Note that average_hidden_state_influence should be any real number between 0 and 1. The higher the number, the higher the percentage that the inputted hidden state will be influenced by the average hidden state.

For example, an average_hidden_state_influence = .75 means 75% of the hidden state will be the average hidden state and the remainder 25% of the hidden state will be the last hidden state. This allows you to choose how much you want the inputted hidden state to be affected by the previous timestep.

##Temperature Sampling During Decoding ####Under Testing

Allows you to use a temperature to alter the output of your softmax.

Higher temperature will result in more diversity in output, but more errors. Do not use this during training! Use this only while decoding after a model has been trained.

This affects the internal decoding process. Your decoder will produce a distribution. It will then "roll a dice" and depending on what words are most probable, it will select one of them. The selected word will then be put into your decoder for the next timestep. Then the decoder will roll the dice again, and repeat the process.

Go Symbol --> Decoder Timestep 1 --> Dice Roll on Distribution --> One Word Selected --> Decoder Timestep 2

To use:

from Project_RNN_Enhancement.rnn_enhancement import seq2seq_enhanced as sse

seq2seq_model = sse.embedding_attention_seq2seq(....,temperature_decode = True, temperature = 1.0)

Note: Right now, you have to recompile the model each time you want to test a different temperature. If there's time, I will investigate the ability to implement multiple temperatures without re-compiling.
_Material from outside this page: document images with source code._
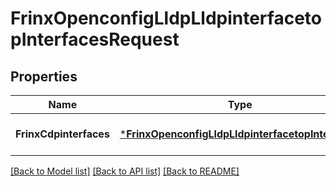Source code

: # FrinxOpenconfigLldpLldpinterfacetopInterfacesRequest

## Properties
Name | Type | Description | Notes
------------ | ------------- | ------------- | -------------
**FrinxCdpinterfaces** | [***FrinxOpenconfigLldpLldpinterfacetopInterfaces**](frinx.openconfig.lldp.lldpinterfacetop.Interfaces.md) |  | [optional] [default to null]

[[Back to Model list]](../README.md#documentation-for-models) [[Back to API list]](../README.md#documentation-for-api-endpoints) [[Back to README]](../README.md)


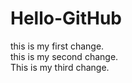 # Hello-GitHub
this is my first change.<br>
this is my second change.<br>
This is my third change.<br>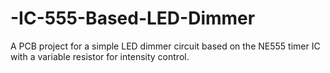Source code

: # -IC-555-Based-LED-Dimmer
A PCB project for a simple LED dimmer circuit based on the NE555 timer IC with a variable resistor for intensity control.
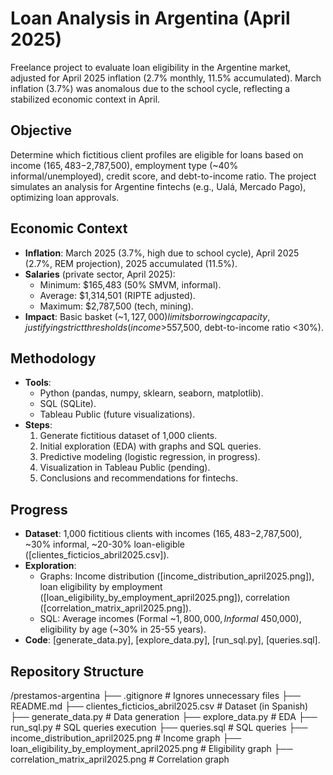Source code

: # Loan Analysis in Argentina (April 2025)

Freelance project to evaluate loan eligibility in the Argentine market, adjusted for April 2025 inflation (2.7% monthly, 11.5% accumulated). March inflation (3.7%) was anomalous due to the school cycle, reflecting a stabilized economic context in April.

## Objective
Determine which fictitious client profiles are eligible for loans based on income ($165,483-$2,787,500), employment type (~40% informal/unemployed), credit score, and debt-to-income ratio. The project simulates an analysis for Argentine fintechs (e.g., Ualá, Mercado Pago), optimizing loan approvals.

## Economic Context
- **Inflation**: March 2025 (3.7%, high due to school cycle), April 2025 (2.7%, REM projection), 2025 accumulated (11.5%).
- **Salaries** (private sector, April 2025):
  - Minimum: $165,483 (50% SMVM, informal).
  - Average: $1,314,501 (RIPTE adjusted).
  - Maximum: $2,787,500 (tech, mining).
- **Impact**: Basic basket (~$1,127,000) limits borrowing capacity, justifying strict thresholds (income >$557,500, debt-to-income ratio <30%).

## Methodology
- **Tools**:
  - Python (pandas, numpy, sklearn, seaborn, matplotlib).
  - SQL (SQLite).
  - Tableau Public (future visualizations).
- **Steps**:
  1. Generate fictitious dataset of 1,000 clients.
  2. Initial exploration (EDA) with graphs and SQL queries.
  3. Predictive modeling (logistic regression, in progress).
  4. Visualization in Tableau Public (pending).
  5. Conclusions and recommendations for fintechs.

## Progress
- **Dataset**: 1,000 fictitious clients with incomes ($165,483-$2,787,500), ~30% informal, ~20-30% loan-eligible ([clientes_ficticios_abril2025.csv]).
- **Exploration**:
  - Graphs: Income distribution ([income_distribution_april2025.png]), loan eligibility by employment ([loan_eligibility_by_employment_april2025.png]), correlation ([correlation_matrix_april2025.png]).
  - SQL: Average incomes (Formal ~$1,800,000, Informal ~$450,000), eligibility by age (~30% in 25-55 years).
- **Code**: [generate_data.py], [explore_data.py], [run_sql.py], [queries.sql].

## Repository Structure


/prestamos-argentina
├── .gitignore                    # Ignores unnecessary files
├── README.md
├── clientes_ficticios_abril2025.csv  # Dataset (in Spanish)
├── generate_data.py              # Data generation
├── explore_data.py               # EDA
├── run_sql.py                    # SQL queries execution
├── queries.sql                   # SQL queries
├── income_distribution_april2025.png  # Income graph
├── loan_eligibility_by_employment_april2025.png  # Eligibility graph
├── correlation_matrix_april2025.png  # Correlation graph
##Orthogonal and Uniform Initialization of Weights ####Feature Working

Allows one to initialize your weights for each layer. To use:

from Project_RNN_Enhancement.rnn_enhancement import rnn_cell_enhanced

#assuming you're using two gpu's
first_layer = rnn_cell_enhanced.GRUCell(size, gpu_for_layer = 0, 
			weight_initializer = "orthogonal", orthogonal_scale_factor = 1.1)
second_layer = rnn_cell_enhanced.JZS1Cell(size, gpu_for_layer = 1, weight_initalizer = "uniform_unit")

cell = rnn_cell.MultiRNNCell(([first_layer]*(num_layers/2)) + ([second_layer]*(num_layers/2)))

Optional Arguments for Initializing weights weight_initializer:

  • "uniform_unit": Will uniformly initialize weights accordingly here. Use this one if your just beginning.

  • "orthogonal": Will randomly initialize weights orthogonally

    For orthogonal, you can optionally enter a second argument called "orthogonal_scale_factor" if you would like to adjust how much each initial weight is multipled by. You don't want a scale factor too large, otherwise it will saturate your hidden states! You also don't want a scale factor too small, as your weights won't affect your hidden states as much as they should.

    If you're just beginning, leave this option as default.